### DATA RECORDS
::::

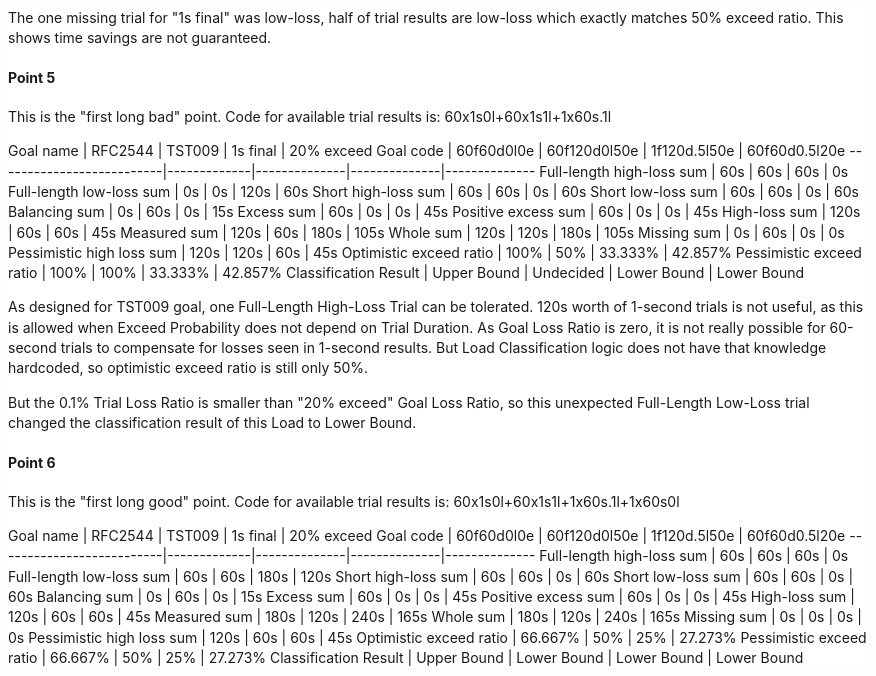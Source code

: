The one missing trial for "1s final" was low-loss,
half of trial results are low-loss which exactly matches 50% exceed ratio.
This shows time savings are not guaranteed.

#### Point 5

This is the "first long bad" point.
Code for available trial results is: 60x1s0l+60x1s1l+1x60s.1l

Goal name                 | RFC2544     | TST009       | 1s final     | 20% exceed
Goal code                 | 60f60d0l0e  | 60f120d0l50e | 1f120d.5l50e | 60f60d0.5l20e
--------------------------|-------------|--------------|--------------|--------------
Full-length high-loss sum | 60s         | 60s          | 60s          | 0s
Full-length low-loss sum  | 0s          | 0s           | 120s         | 60s
Short high-loss sum       | 60s         | 60s          | 0s           | 60s
Short low-loss sum        | 60s         | 60s          | 0s           | 60s
Balancing sum             | 0s          | 60s          | 0s           | 15s
Excess sum                | 60s         | 0s           | 0s           | 45s
Positive excess sum       | 60s         | 0s           | 0s           | 45s
High-loss sum             | 120s        | 60s          | 60s          | 45s
Measured sum              | 120s        | 60s          | 180s         | 105s
Whole sum                 | 120s        | 120s         | 180s         | 105s
Missing sum               | 0s          | 60s          | 0s           | 0s
Pessimistic high loss sum | 120s        | 120s         | 60s          | 45s
Optimistic exceed ratio   | 100%        | 50%          | 33.333%      | 42.857%
Pessimistic exceed ratio  | 100%        | 100%         | 33.333%      | 42.857%
Classification Result     | Upper Bound | Undecided    | Lower Bound  | Lower Bound

As designed for TST009 goal, one Full-Length High-Loss Trial can be tolerated.
120s worth of 1-second trials is not useful, as this is allowed when
Exceed Probability does not depend on Trial Duration.
As Goal Loss Ratio is zero, it is not really possible for 60-second trials
to compensate for losses seen in 1-second results.
But Load Classification logic does not have that knowledge hardcoded,
so optimistic exceed ratio is still only 50%.

But the 0.1% Trial Loss Ratio is smaller than "20% exceed" Goal Loss Ratio,
so this unexpected Full-Length Low-Loss trial changed the classification result
of this Load to Lower Bound.

#### Point 6

This is the "first long good" point.
Code for available trial results is: 60x1s0l+60x1s1l+1x60s.1l+1x60s0l

Goal name                 | RFC2544     | TST009       | 1s final     | 20% exceed
Goal code                 | 60f60d0l0e  | 60f120d0l50e | 1f120d.5l50e | 60f60d0.5l20e
--------------------------|-------------|--------------|--------------|--------------
Full-length high-loss sum | 60s         | 60s          | 60s          | 0s
Full-length low-loss sum  | 60s         | 60s          | 180s         | 120s
Short high-loss sum       | 60s         | 60s          | 0s           | 60s
Short low-loss sum        | 60s         | 60s          | 0s           | 60s
Balancing sum             | 0s          | 60s          | 0s           | 15s
Excess sum                | 60s         | 0s           | 0s           | 45s
Positive excess sum       | 60s         | 0s           | 0s           | 45s
High-loss sum             | 120s        | 60s          | 60s          | 45s
Measured sum              | 180s        | 120s         | 240s         | 165s
Whole sum                 | 180s        | 120s         | 240s         | 165s
Missing sum               | 0s          | 0s           | 0s           | 0s
Pessimistic high loss sum | 120s        | 60s          | 60s          | 45s
Optimistic exceed ratio   | 66.667%     | 50%          | 25%          | 27.273%
Pessimistic exceed ratio  | 66.667%     | 50%          | 25%          | 27.273%
Classification Result     | Upper Bound | Lower Bound  | Lower Bound  | Lower Bound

::::

### PROBLEM TO WORK ON
Go through the entries and report every line with the string "does".

### WRITTEN REPLY
Exceed Probability does not depend on Trial Duration.
But Load Classification logic does not have that knowledge hardcoded,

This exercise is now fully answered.